West Nile virus (WNV) is a zoonotic mosquito-borne flavivirus able to cause severe neurological disease in humans, horses and various avian species. The more severe pathological changes of neurotropic WNV infection are caused by virus neuroinvasion and/or the immunological response in the central nervous system (CNS). The extent in which inflammatory cell trafficking orchestrated by chemokines is involved in the pathogenesis of CNS lesions has not been entirely elucidated. To understand the sequence of pro-inflammatory chemokine induction during WNV encephalitis, a murine intranasal inoculation model was used. The relationship between lesional patterns in the mice CNS, the viral antigen distribution and the expression of pro-inflammatory chemokine (CCL2, CCL5 and CXCL10) were evaluated.

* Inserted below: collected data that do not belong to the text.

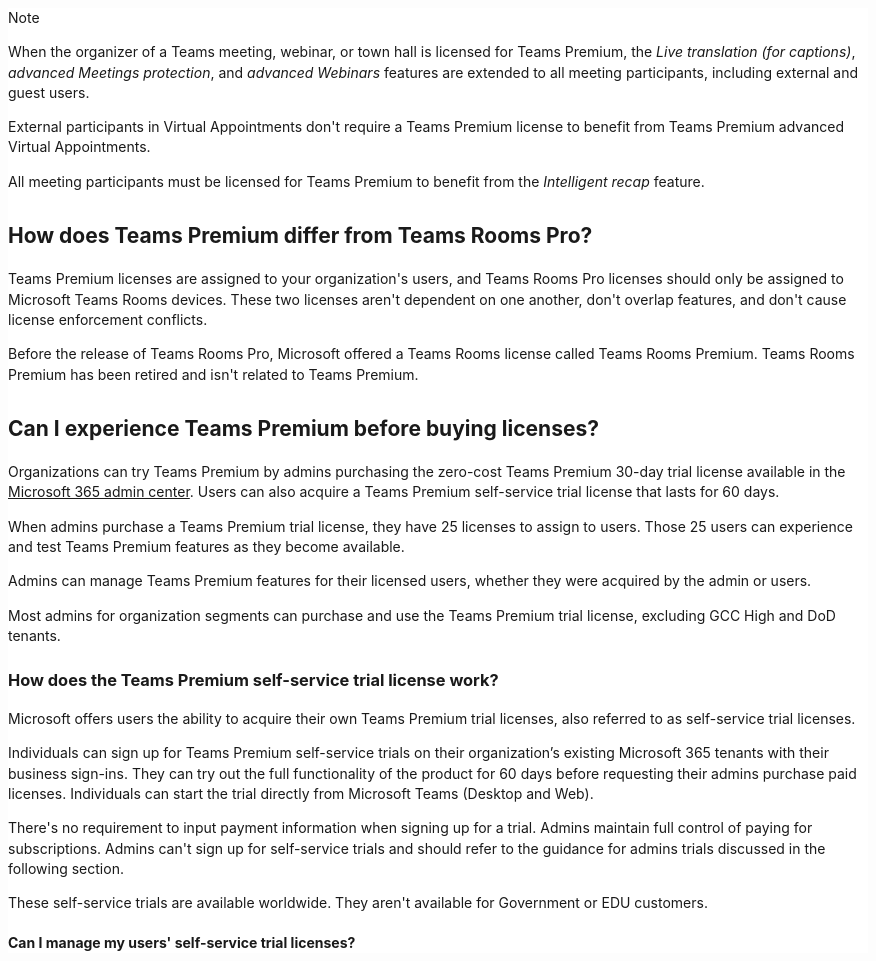 > [!NOTE]
> When the organizer of a Teams meeting, webinar, or town hall is licensed for Teams Premium, the *Live translation (for captions)*, *advanced Meetings protection*, and *advanced Webinars* features are extended to all meeting participants, including external and guest users.
>
> External participants in Virtual Appointments don't require a Teams Premium license to benefit from Teams Premium advanced Virtual Appointments.
>
> All meeting participants must be licensed for Teams Premium to benefit from the *Intelligent recap* feature.

## How does Teams Premium differ from Teams Rooms Pro?

Teams Premium licenses are assigned to your organization's users, and Teams Rooms Pro licenses should only be assigned to Microsoft Teams Rooms devices. These two licenses aren't dependent on one another, don't overlap features, and don't cause license enforcement conflicts.

Before the release of Teams Rooms Pro, Microsoft offered a Teams Rooms license called Teams Rooms Premium. Teams Rooms Premium has been retired and isn't related to Teams Premium.

## Can I experience Teams Premium before buying licenses?

Organizations can try Teams Premium by admins purchasing the zero-cost Teams Premium 30-day trial license available in the [Microsoft 365 admin center](https://go.microsoft.com/fwlink/p/?linkid=868433). Users can also acquire a Teams Premium self-service trial license that lasts for 60 days.

When admins purchase a Teams Premium trial license, they have 25 licenses to assign to users. Those 25 users can experience and test Teams Premium features as they become available.

Admins can manage Teams Premium features for their licensed users, whether they were acquired by the admin or users.

Most admins for organization segments can purchase and use the Teams Premium trial license, excluding GCC High and DoD tenants.

### How does the Teams Premium self-service trial license work?

Microsoft offers users the ability to acquire their own Teams Premium trial licenses, also referred to as self-service trial licenses.

Individuals can sign up for Teams Premium self-service trials on their organization’s existing Microsoft 365 tenants with their business sign-ins. They can try out the full functionality of the product for 60 days before requesting their admins purchase paid licenses. Individuals can start the trial directly from Microsoft Teams (Desktop and Web).

There's no requirement to input payment information when signing up for a trial. Admins maintain full control of paying for subscriptions. Admins can't sign up for self-service trials and should refer to the guidance for admins trials discussed in the following section.

These self-service trials are available worldwide. They aren't available for Government or EDU customers.

#### Can I manage my users' self-service trial licenses?
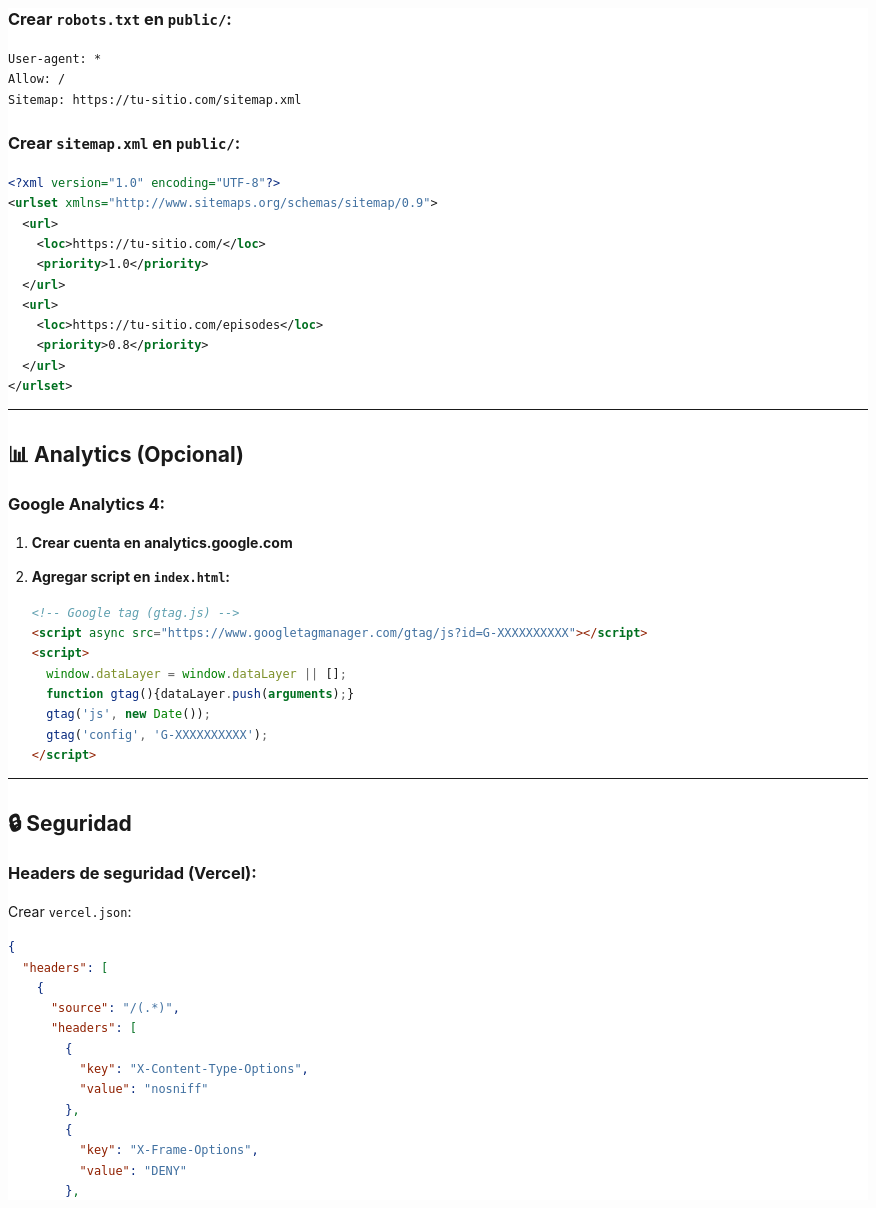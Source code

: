 ### Crear `robots.txt` en `public/`:

```txt
User-agent: *
Allow: /
Sitemap: https://tu-sitio.com/sitemap.xml
```

### Crear `sitemap.xml` en `public/`:

```xml
<?xml version="1.0" encoding="UTF-8"?>
<urlset xmlns="http://www.sitemaps.org/schemas/sitemap/0.9">
  <url>
    <loc>https://tu-sitio.com/</loc>
    <priority>1.0</priority>
  </url>
  <url>
    <loc>https://tu-sitio.com/episodes</loc>
    <priority>0.8</priority>
  </url>
</urlset>
```

---

## 📊 Analytics (Opcional)

### Google Analytics 4:

1. **Crear cuenta en analytics.google.com**

2. **Agregar script en `index.html`:**
   ```html
   <!-- Google tag (gtag.js) -->
   <script async src="https://www.googletagmanager.com/gtag/js?id=G-XXXXXXXXXX"></script>
   <script>
     window.dataLayer = window.dataLayer || [];
     function gtag(){dataLayer.push(arguments);}
     gtag('js', new Date());
     gtag('config', 'G-XXXXXXXXXX');
   </script>
   ```

---

## 🔒 Seguridad

### Headers de seguridad (Vercel):

Crear `vercel.json`:
```json
{
  "headers": [
    {
      "source": "/(.*)",
      "headers": [
        {
          "key": "X-Content-Type-Options",
          "value": "nosniff"
        },
        {
          "key": "X-Frame-Options",
          "value": "DENY"
        },
```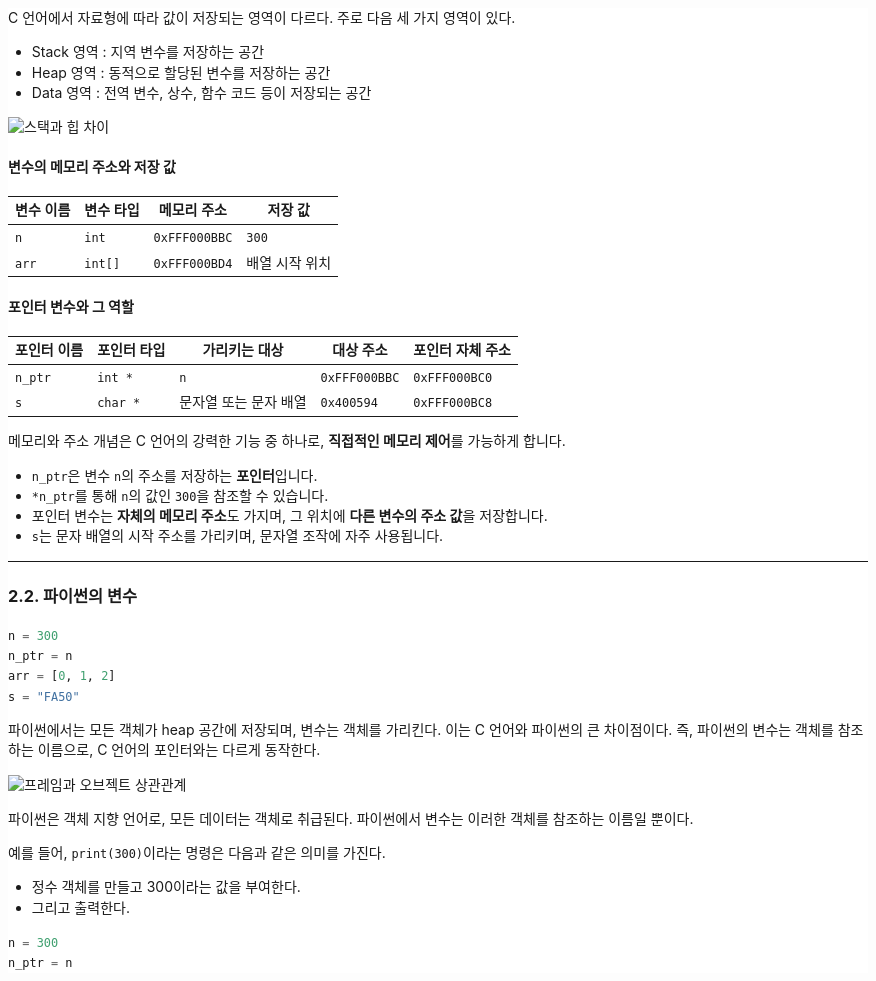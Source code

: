 C 언어에서 자료형에 따라 값이 저장되는 영역이 다르다. 주로 다음 세 가지 영역이 있다.  

- Stack 영역 : 지역 변수를 저장하는 공간  
- Heap 영역 : 동적으로 할당된 변수를 저장하는 공간  
- Data 영역 : 전역 변수, 상수, 함수 코드 등이 저장되는 공간  

![스택과 힙 차이](https://wikidocs.net/images/page/189480/fig-004.png)  

#### 변수의 메모리 주소와 저장 값
| 변수 이름 | 변수 타입 | 메모리 주소       | 저장 값  |
|-----------|------------|-------------------|-----------|
| `n`       | `int`      | `0xFFF000BBC`     | `300`     |
| `arr`     | `int[]`    | `0xFFF000BD4`     | 배열 시작 위치 |

#### 포인터 변수와 그 역할
| 포인터 이름 | 포인터 타입 | 가리키는 대상 | 대상 주소       | 포인터 자체 주소  |
|--------------|--------------|----------------|------------------|--------------------|
| `n_ptr`      | `int *`      | `n`            | `0xFFF000BBC`    | `0xFFF000BC0`      |
| `s`          | `char *`     | 문자열 또는 문자 배열 | `0x400594`       | `0xFFF000BC8`      |


메모리와 주소 개념은 C 언어의 강력한 기능 중 하나로, **직접적인 메모리 제어**를 가능하게 합니다.

- `n_ptr`은 변수 `n`의 주소를 저장하는 **포인터**입니다.
- `*n_ptr`를 통해 `n`의 값인 `300`을 참조할 수 있습니다.
- 포인터 변수는 **자체의 메모리 주소**도 가지며, 그 위치에 **다른 변수의 주소 값**을 저장합니다.
- `s`는 문자 배열의 시작 주소를 가리키며, 문자열 조작에 자주 사용됩니다.

---


### 2.2. 파이썬의 변수  

```python
n = 300  
n_ptr = n  
arr = [0, 1, 2]  
s = "FA50"  
```
파이썬에서는 모든 객체가 heap 공간에 저장되며, 변수는 객체를 가리킨다. 이는 C 언어와 파이썬의 큰 차이점이다. 즉, 파이썬의 변수는 객체를 참조하는 이름으로, C 언어의 포인터와는 다르게 동작한다.  

![프레임과 오브젝트 상관관계](https://wikidocs.net/images/page/189480/fig-006.png)  

파이썬은 객체 지향 언어로, 모든 데이터는 객체로 취급된다. 파이썬에서 변수는 이러한 객체를 참조하는 이름일 뿐이다.  

예를 들어, `print(300)`이라는 명령은 다음과 같은 의미를 가진다.  

- 정수 객체를 만들고 300이라는 값을 부여한다.  
- 그리고 출력한다.  

```python
n = 300  
n_ptr = n  
``` 
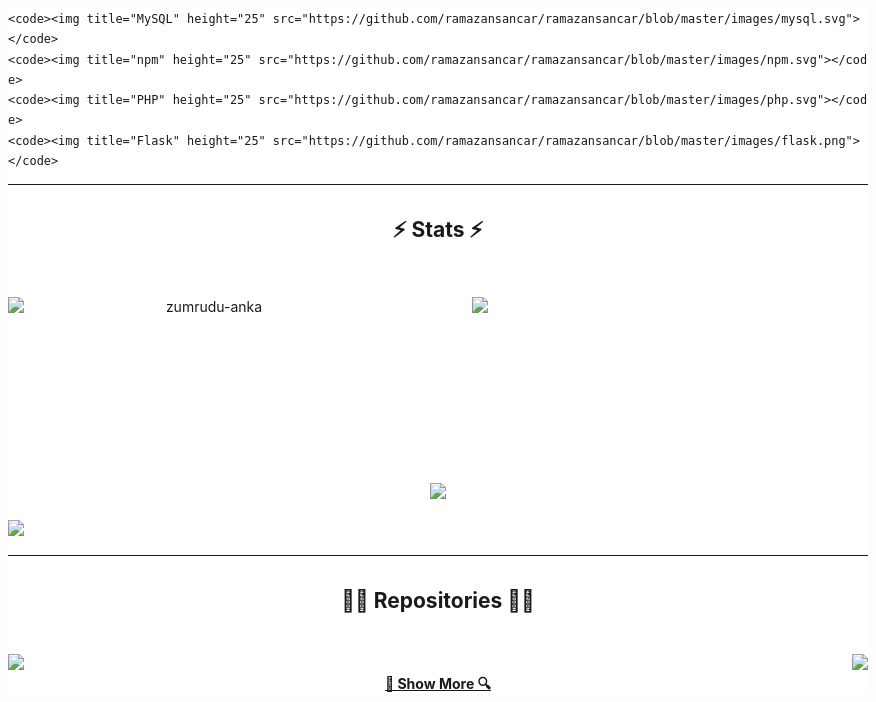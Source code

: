     <code><img title="MySQL" height="25" src="https://github.com/ramazansancar/ramazansancar/blob/master/images/mysql.svg"></code>
    <code><img title="npm" height="25" src="https://github.com/ramazansancar/ramazansancar/blob/master/images/npm.svg"></code>
    <code><img title="PHP" height="25" src="https://github.com/ramazansancar/ramazansancar/blob/master/images/php.svg"></code>
    <code><img title="Flask" height="25" src="https://github.com/ramazansancar/ramazansancar/blob/master/images/flask.png"></code>
  </p>
  <hr>

  <h2 align="center">⚡ Stats ⚡</h2>
  <br>
  <p align=center>
    <div align=center>
      <a href="https://github.com/denvercoder1/github-readme-streak-stats" title="Go to Source">
        <img align="left" width=396 src="https://github-readme-streak-stats.herokuapp.com/?user=ramazansancar&theme=react&border=61dafb&hide_border=true" alt="zumrudu-anka" />
      </a>
      <a href="https://github.com/anuraghazra/github-readme-stats" title="Go to Source">
        <img align="right" width=396 src="https://github-readme-stats.vercel.app/api?username=ramazansancar&show_icons=true&theme=react&border_color=61dafb&hide_border=true" />
      </a>
    </div>
    <br><br><br><br><br><br><br><br><br>
    <div align=center>
      <a href="https://github.com/anuraghazra/github-readme-stats">
        <img width=325 align="center" src="https://github-readme-stats.vercel.app/api/top-langs/?username=ramazansancar&hide=c%23,powershell,Mathematica,Ruby,Objective-C,Objective-C%2b%2b,Cuda&title_color=61dafb&text_color=ffffff&icon_color=61dafb&bg_color=20232a&langs_count=8&layout=compact&border_color=61dafb&hide_border=true" />
      </a>
    </div>
    <br>
    <img src="https://activity-graph.herokuapp.com/graph?username=ramazansancar&theme=react-dark&bg_color=20232a&hide_border=true" width="100%"/>
  </p>

  <hr>

  <h2 align="center">👨‍💻 Repositories 👨‍💻</h2>
  <br>
  <div width="100%" align="center">
    <a align="left" href="https://github.com/ramazansancar/CS50x-Fellow-Basvuru-Islemleri" title="CS50x Fellow Başvuru İşlemleri"><img align="left" height="115" src="https://github-readme-stats.vercel.app/api/pin/?username=ramazansancar&repo=CS50x-Fellow-Basvuru-Islemleri&theme=react&border_color=61dafb&border_radius=10"></a><a align="right" href="https://github.com/ramazansancar/radyo" title="Radyo"><img align="right" height="115" src="https://github-readme-stats.vercel.app/api/pin/?username=ramazansancar&repo=radyo&theme=react&border_color=61dafb&border_radius=10"></a>
  </div>
  <h4 align="center">
    <a href="https://github.com/ramazansancar?tab=repositories" title="Show Repositories">🔎 Show More 🔍</a>
  </h4>
  

  
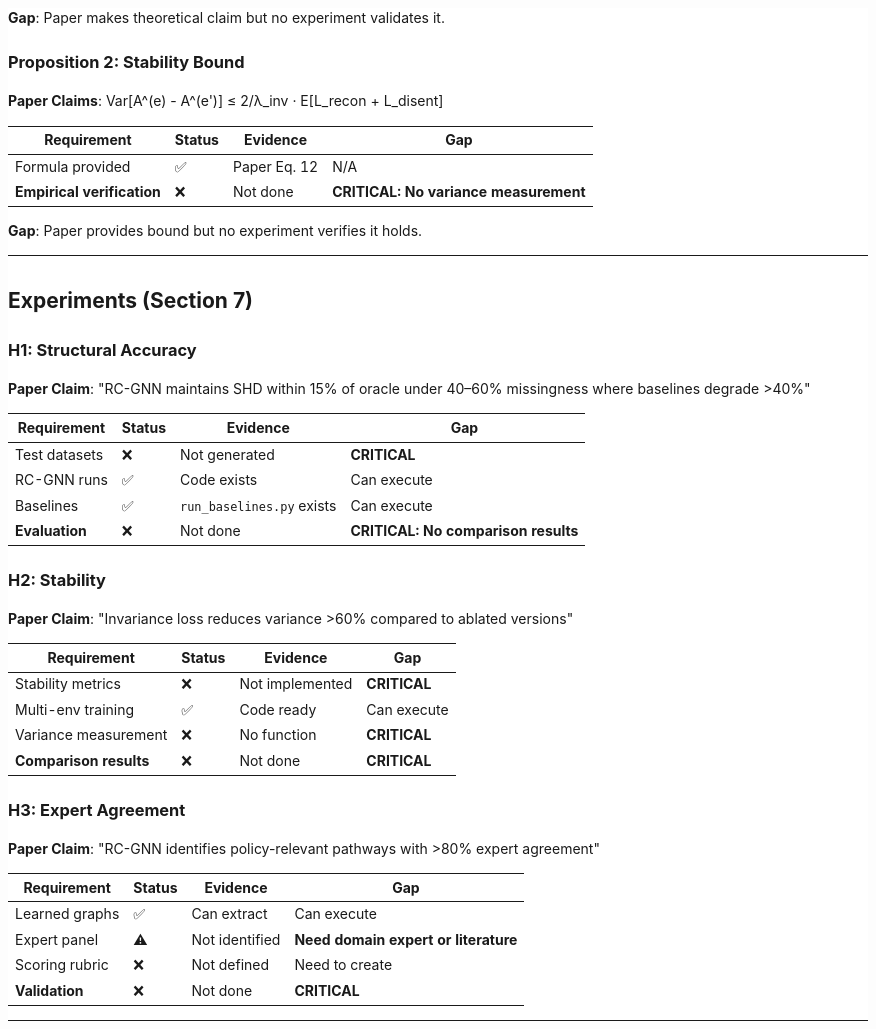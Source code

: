 **Gap**: Paper makes theoretical claim but no experiment validates it.

### Proposition 2: Stability Bound

**Paper Claims**: Var[A^(e) - A^(e')] ≤ 2/λ_inv · E[L_recon + L_disent]

| Requirement | Status | Evidence | Gap |
|---|---|---|---|
| Formula provided | ✅ | Paper Eq. 12 | N/A |
| **Empirical verification** | ❌ | Not done | **CRITICAL: No variance measurement** |

**Gap**: Paper provides bound but no experiment verifies it holds.

---

## Experiments (Section 7)

### H1: Structural Accuracy

**Paper Claim**: "RC-GNN maintains SHD within 15% of oracle under 40–60% missingness where baselines degrade >40%"

| Requirement | Status | Evidence | Gap |
|---|---|---|---|
| Test datasets | ❌ | Not generated | **CRITICAL** |
| RC-GNN runs | ✅ | Code exists | Can execute |
| Baselines | ✅ | `run_baselines.py` exists | Can execute |
| **Evaluation** | ❌ | Not done | **CRITICAL: No comparison results** |

### H2: Stability

**Paper Claim**: "Invariance loss reduces variance >60% compared to ablated versions"

| Requirement | Status | Evidence | Gap |
|---|---|---|---|
| Stability metrics | ❌ | Not implemented | **CRITICAL** |
| Multi-env training | ✅ | Code ready | Can execute |
| Variance measurement | ❌ | No function | **CRITICAL** |
| **Comparison results** | ❌ | Not done | **CRITICAL** |

### H3: Expert Agreement

**Paper Claim**: "RC-GNN identifies policy-relevant pathways with >80% expert agreement"

| Requirement | Status | Evidence | Gap |
|---|---|---|---|
| Learned graphs | ✅ | Can extract | Can execute |
| Expert panel | ⚠️ | Not identified | **Need domain expert or literature** |
| Scoring rubric | ❌ | Not defined | Need to create |
| **Validation** | ❌ | Not done | **CRITICAL** |

---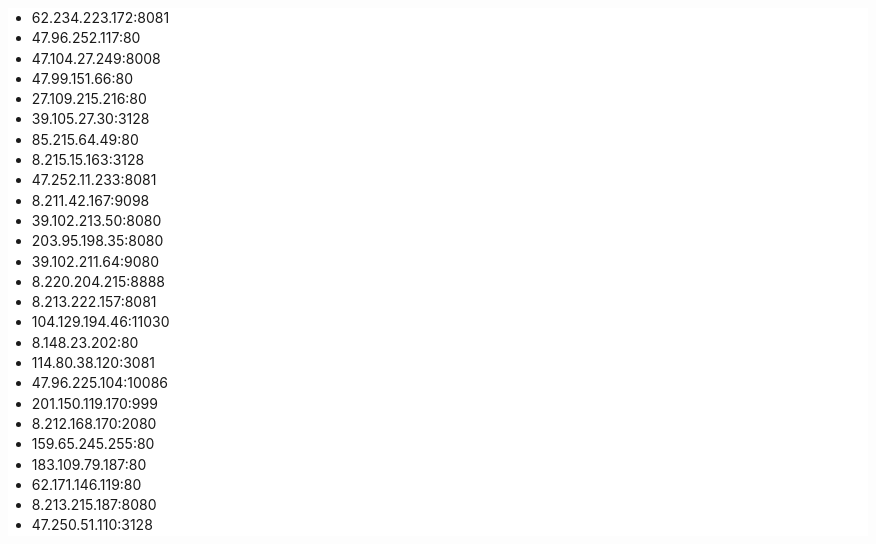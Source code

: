  - 62.234.223.172:8081
 - 47.96.252.117:80
 - 47.104.27.249:8008
 - 47.99.151.66:80
 - 27.109.215.216:80
 - 39.105.27.30:3128
 - 85.215.64.49:80
 - 8.215.15.163:3128
 - 47.252.11.233:8081
 - 8.211.42.167:9098
 - 39.102.213.50:8080
 - 203.95.198.35:8080
 - 39.102.211.64:9080
 - 8.220.204.215:8888
 - 8.213.222.157:8081
 - 104.129.194.46:11030
 - 8.148.23.202:80
 - 114.80.38.120:3081
 - 47.96.225.104:10086
 - 201.150.119.170:999
 - 8.212.168.170:2080
 - 159.65.245.255:80
 - 183.109.79.187:80
 - 62.171.146.119:80
 - 8.213.215.187:8080
 - 47.250.51.110:3128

Viral antigen was first observed in olfactory tract and pyriform cortex neurons, suggesting a retrograde neuronal infection from the olfactory nerve. A spatio-temporal association between WNV antigen and perivascular cuffs development was observed. Chemokine immunostaining was widely distributed in the brain from early stages. CCL2 immunolabelling was localised in neurons, astrocytes, microglia and endothelial cells as well as mononuclear leucocytes within perivascular cuffs. In contrast, CCL5 and CXCL10 immunostaining were mainly observed in astroglia and neurons, respectively. A strong correlation was demonstrated between the presence of perivascular cuffs and CCL2 and CCL5 expression in most brain areas, while CXCL10 was only associated with inflammatory lesions in few specific regions. Importantly, a strong correlation between WNV and CCL5 distribution was observed. However, no correlation was observed between CXCL10 and viral antigen. Neurons were confirmed as the main target cells of WNV, as well as one of the sources of CCL2, CCL5 and CXCL10. This study shows the sequence and comparative distribution pattern between histological lesions, WNV antigen and chemokine expression over the infection process. Furthermore, it identifies potential targets for immune intervention to suppress damaging chemokine responses.
© 2019 Crown copyright. Transboundary and Emerging Diseases © 2019 Blackwell Verlag GmbH.

Entities:  

Keywords:  West Nile Virus; chemokines; encephalitis; perivascular cuffs

Mesh:

Substances:

Year:  2019        PMID: 31655004     DOI: 10.1111/tbed.13401

Source DB:  PubMed          Journal:  Transbound Emerg Dis        ISSN: 1865-1674            Impact factor:   5.005


  6 in total

1.  A Preliminary Study of Proinflammatory Cytokines and Depression Following West Nile Virus Infection.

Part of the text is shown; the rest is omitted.